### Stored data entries
########

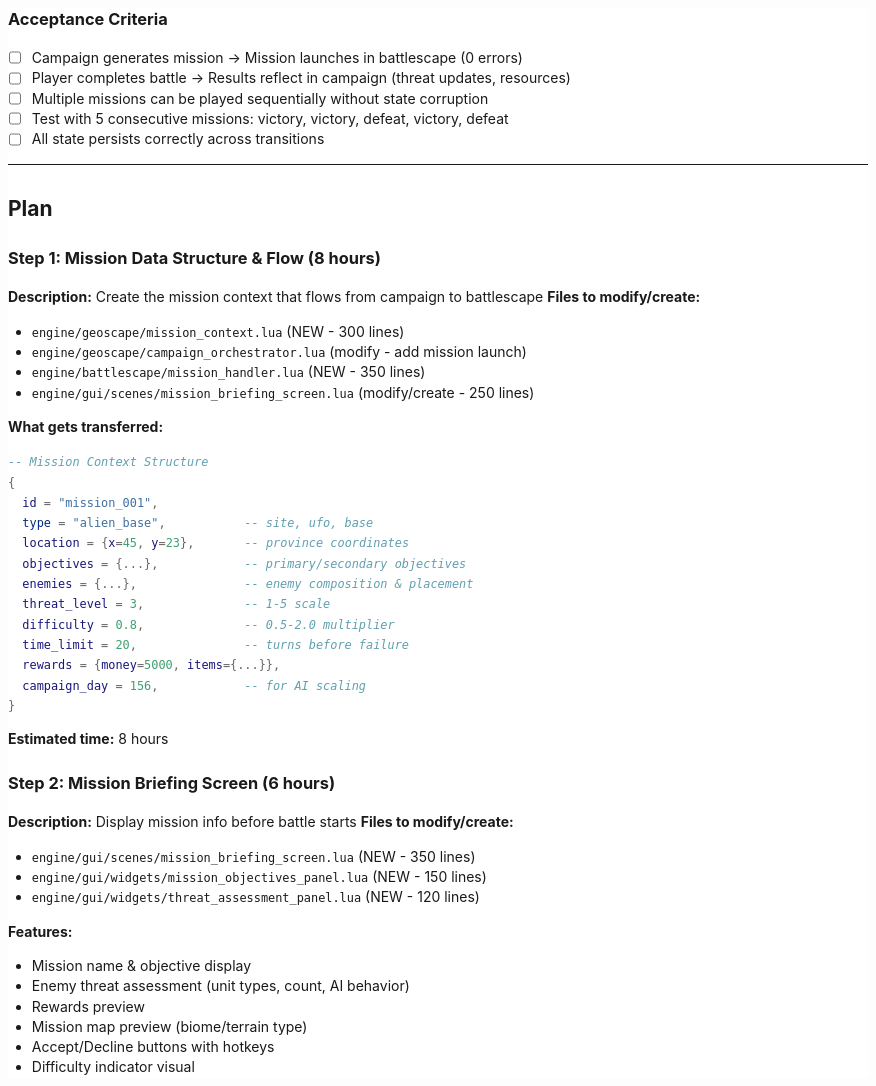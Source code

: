 ### Acceptance Criteria
- [ ] Campaign generates mission → Mission launches in battlescape (0 errors)
- [ ] Player completes battle → Results reflect in campaign (threat updates, resources)
- [ ] Multiple missions can be played sequentially without state corruption
- [ ] Test with 5 consecutive missions: victory, victory, defeat, victory, defeat
- [ ] All state persists correctly across transitions

---

## Plan

### Step 1: Mission Data Structure & Flow (8 hours)
**Description:** Create the mission context that flows from campaign to battlescape
**Files to modify/create:**
- `engine/geoscape/mission_context.lua` (NEW - 300 lines)
- `engine/geoscape/campaign_orchestrator.lua` (modify - add mission launch)
- `engine/battlescape/mission_handler.lua` (NEW - 350 lines)
- `engine/gui/scenes/mission_briefing_screen.lua` (modify/create - 250 lines)

**What gets transferred:**
```lua
-- Mission Context Structure
{
  id = "mission_001",
  type = "alien_base",           -- site, ufo, base
  location = {x=45, y=23},       -- province coordinates
  objectives = {...},            -- primary/secondary objectives
  enemies = {...},               -- enemy composition & placement
  threat_level = 3,              -- 1-5 scale
  difficulty = 0.8,              -- 0.5-2.0 multiplier
  time_limit = 20,               -- turns before failure
  rewards = {money=5000, items={...}},
  campaign_day = 156,            -- for AI scaling
}
```

**Estimated time:** 8 hours

### Step 2: Mission Briefing Screen (6 hours)
**Description:** Display mission info before battle starts
**Files to modify/create:**
- `engine/gui/scenes/mission_briefing_screen.lua` (NEW - 350 lines)
- `engine/gui/widgets/mission_objectives_panel.lua` (NEW - 150 lines)
- `engine/gui/widgets/threat_assessment_panel.lua` (NEW - 120 lines)

**Features:**
- Mission name & objective display
- Enemy threat assessment (unit types, count, AI behavior)
- Rewards preview
- Mission map preview (biome/terrain type)
- Accept/Decline buttons with hotkeys
- Difficulty indicator visual
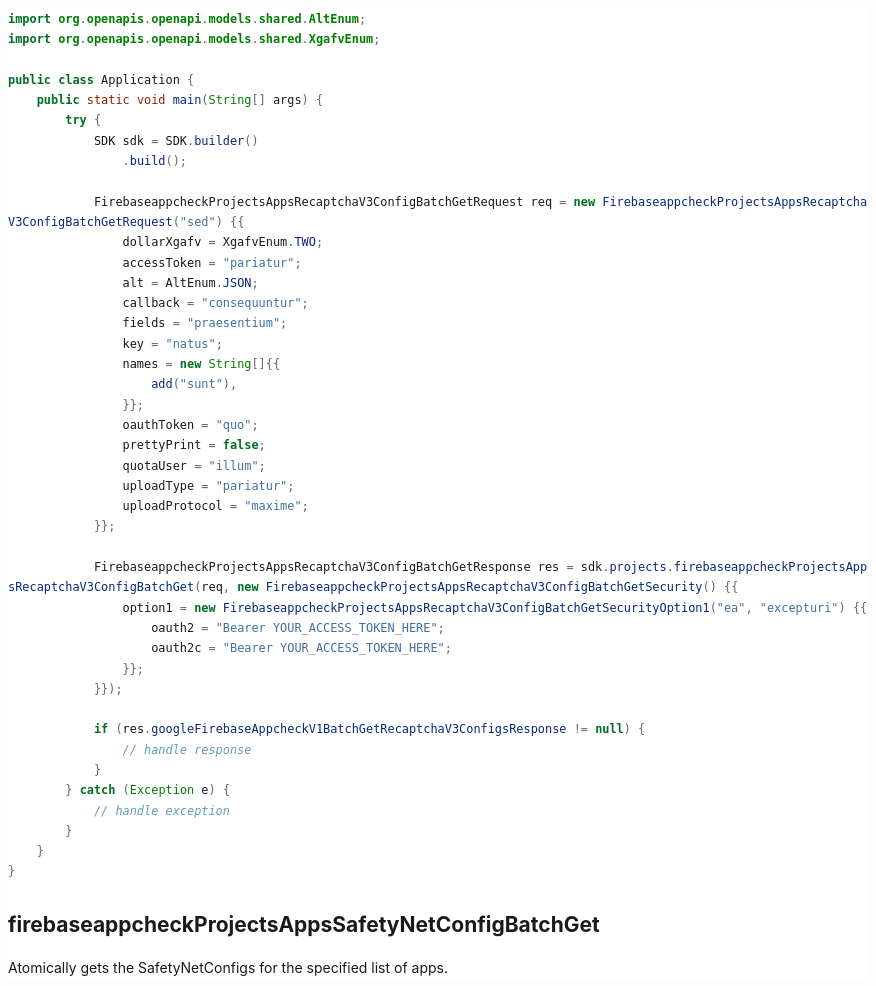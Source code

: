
 ```java
import org.openapis.openapi.models.shared.AltEnum;
import org.openapis.openapi.models.shared.XgafvEnum;

public class Application {
    public static void main(String[] args) {
        try {
            SDK sdk = SDK.builder()
                .build();

            FirebaseappcheckProjectsAppsRecaptchaV3ConfigBatchGetRequest req = new FirebaseappcheckProjectsAppsRecaptchaV3ConfigBatchGetRequest("sed") {{
                dollarXgafv = XgafvEnum.TWO;
                accessToken = "pariatur";
                alt = AltEnum.JSON;
                callback = "consequuntur";
                fields = "praesentium";
                key = "natus";
                names = new String[]{{
                    add("sunt"),
                }};
                oauthToken = "quo";
                prettyPrint = false;
                quotaUser = "illum";
                uploadType = "pariatur";
                uploadProtocol = "maxime";
            }};            

            FirebaseappcheckProjectsAppsRecaptchaV3ConfigBatchGetResponse res = sdk.projects.firebaseappcheckProjectsAppsRecaptchaV3ConfigBatchGet(req, new FirebaseappcheckProjectsAppsRecaptchaV3ConfigBatchGetSecurity() {{
                option1 = new FirebaseappcheckProjectsAppsRecaptchaV3ConfigBatchGetSecurityOption1("ea", "excepturi") {{
                    oauth2 = "Bearer YOUR_ACCESS_TOKEN_HERE";
                    oauth2c = "Bearer YOUR_ACCESS_TOKEN_HERE";
                }};
            }});

            if (res.googleFirebaseAppcheckV1BatchGetRecaptchaV3ConfigsResponse != null) {
                // handle response
            }
        } catch (Exception e) {
            // handle exception
        }
    }
}
```

## firebaseappcheckProjectsAppsSafetyNetConfigBatchGet

Atomically gets the SafetyNetConfigs for the specified list of apps.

########

Line count for the string "Step": please say how many lines in the entries above contain it, with no other words.

### Answer section
2